Davy’s earliest experiments involved studying the effects of inhaling nitrous oxide. In the process, he pioneered the ‘blind’ study. One of the people who had several “inhalation sessions” with Davy was Samuel Taylor Coleridge, who pronounced himself greatly intrigued with the effects of the gas. He was stimulated to further observations on science in general: “[Coleridge] thought that science, as a human activity, ‘being necessarily performed with the passion of Hope, it was poetical.'” Richard Holmes adds,

“Science, like poetry, was not merely ‘progressive’. It directed a particular kind of moral energy and imaginative longing into the future. It enshrined the implicit belief that mankind could achieve a better, happier world. This is what Davy believed too, and ‘Hope’ became one of his watchwords.

Of course, there is the other side of that coin, perhaps best epitomized by Mary Shelley’s masterpiece. This is the subject of the chapter entitled “Dr. Frankenstein and the Soul.” In the early 18th century, a debate raged concerning ‘vitalism.’ What exactly was the life force? Scottish physician John Abernethy defined it as a ‘subtle, mobile, invisible substance, super-added to the evident structure of muscles, or other form of vegetable and animal matter, as magnetism is to iron, and as electricity is to various substances with which it may be connected.’  But William Lawrence, a physician and anthropologist, heaped  scorn on this formulation and in a famous lecture on the subject, proclaimed that the human body is simply “a complex physical organization” and that “…the development of this physiological organization could be observed unbroken, ‘from an oyster to a man.'”

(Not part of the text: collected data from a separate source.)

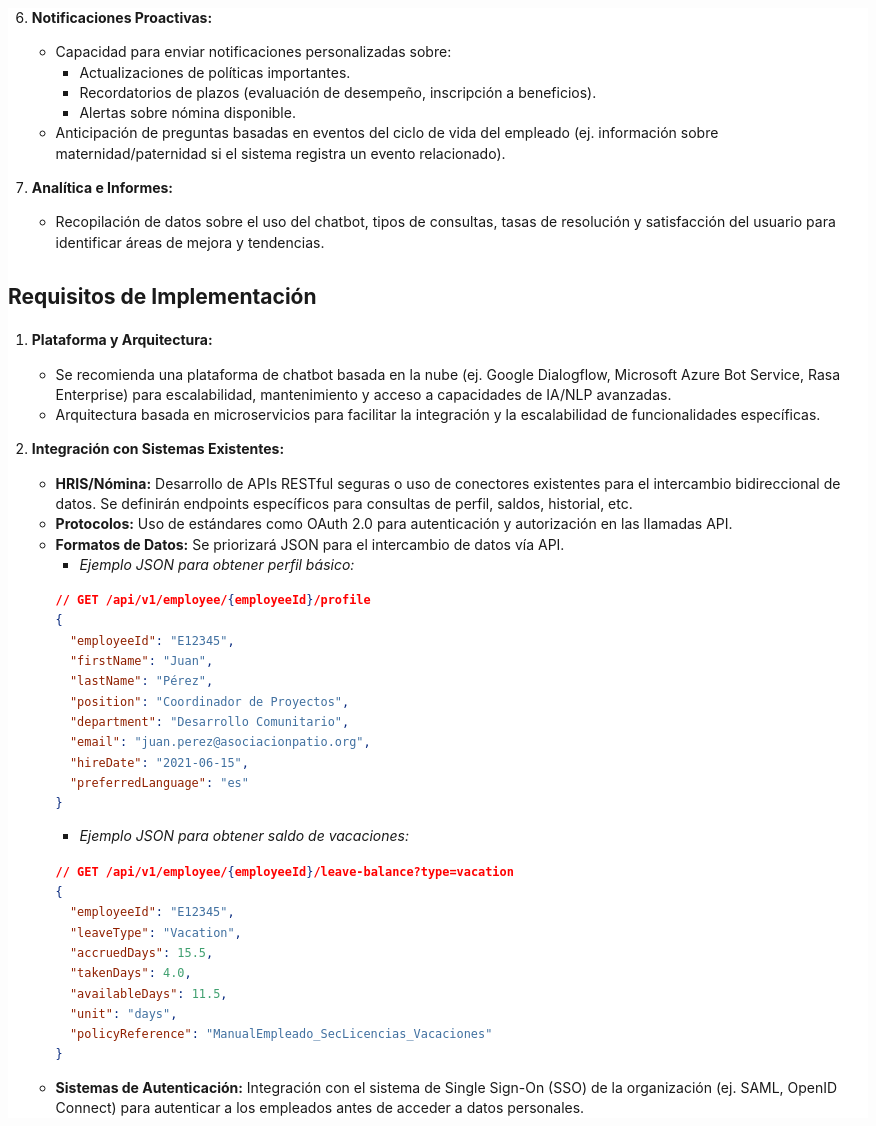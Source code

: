 6.  **Notificaciones Proactivas:**
    *   Capacidad para enviar notificaciones personalizadas sobre:
        *   Actualizaciones de políticas importantes.
        *   Recordatorios de plazos (evaluación de desempeño, inscripción a beneficios).
        *   Alertas sobre nómina disponible.
    *   Anticipación de preguntas basadas en eventos del ciclo de vida del empleado (ej. información sobre maternidad/paternidad si el sistema registra un evento relacionado).

7.  **Analítica e Informes:**
    *   Recopilación de datos sobre el uso del chatbot, tipos de consultas, tasas de resolución y satisfacción del usuario para identificar áreas de mejora y tendencias.

## Requisitos de Implementación

1.  **Plataforma y Arquitectura:**
    *   Se recomienda una plataforma de chatbot basada en la nube (ej. Google Dialogflow, Microsoft Azure Bot Service, Rasa Enterprise) para escalabilidad, mantenimiento y acceso a capacidades de IA/NLP avanzadas.
    *   Arquitectura basada en microservicios para facilitar la integración y la escalabilidad de funcionalidades específicas.

2.  **Integración con Sistemas Existentes:**
    *   **HRIS/Nómina:** Desarrollo de APIs RESTful seguras o uso de conectores existentes para el intercambio bidireccional de datos. Se definirán endpoints específicos para consultas de perfil, saldos, historial, etc.
    *   **Protocolos:** Uso de estándares como OAuth 2.0 para autenticación y autorización en las llamadas API.
    *   **Formatos de Datos:** Se priorizará JSON para el intercambio de datos vía API.
        *   *Ejemplo JSON para obtener perfil básico:*
          ```json
          // GET /api/v1/employee/{employeeId}/profile
          {
            "employeeId": "E12345",
            "firstName": "Juan",
            "lastName": "Pérez",
            "position": "Coordinador de Proyectos",
            "department": "Desarrollo Comunitario",
            "email": "juan.perez@asociacionpatio.org",
            "hireDate": "2021-06-15",
            "preferredLanguage": "es"
          }
          ```
        *   *Ejemplo JSON para obtener saldo de vacaciones:*
          ```json
          // GET /api/v1/employee/{employeeId}/leave-balance?type=vacation
          {
            "employeeId": "E12345",
            "leaveType": "Vacation",
            "accruedDays": 15.5,
            "takenDays": 4.0,
            "availableDays": 11.5,
            "unit": "days",
            "policyReference": "ManualEmpleado_SecLicencias_Vacaciones"
          }
          ```
    *   **Sistemas de Autenticación:** Integración con el sistema de Single Sign-On (SSO) de la organización (ej. SAML, OpenID Connect) para autenticar a los empleados antes de acceder a datos personales.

Wow – That’s a shot fired across the bow! That last bit about the oyster and the man became instantly notorious. Already we see the notion of the divine spark being pushed aside as irrelevant; Lawrence was, not surprisingly, decried as an atheist. Now, all of this is occurring before 1820. As a point of reference, Charles Darwin’s On the Origin of Species was published in 1859. But before that came Mary Shelley’s frightening, hallucinatory vision of scientific ambition taken a step too far:

‘Mary’s brilliance was to see that these weighty and often alarming ideas could  be given highly suggestive, imaginative and even playful form. In a sense, she would treat male concepts in a female style. She would develop exactly what William Lawrence had dismissed in his lectures as a ‘hypothesis or fiction’. Indeed it was to be an utterly new form of fiction–the science fiction novel….She would pursue the controversial–and possibly blasphemous–idea that vitality, like electricity, might be used to reanimate a dead human being….She would invent a laboratory in which limbs, organs, assorted body parts were not separated and removed and thrown away [as in the dissection process], but assembled and sewn together and ‘reanimated by a ‘powerful machine’, presumably a voltaic battery. Thus they would be given organic life and vitality. But whether they would be given a soul as well was another question.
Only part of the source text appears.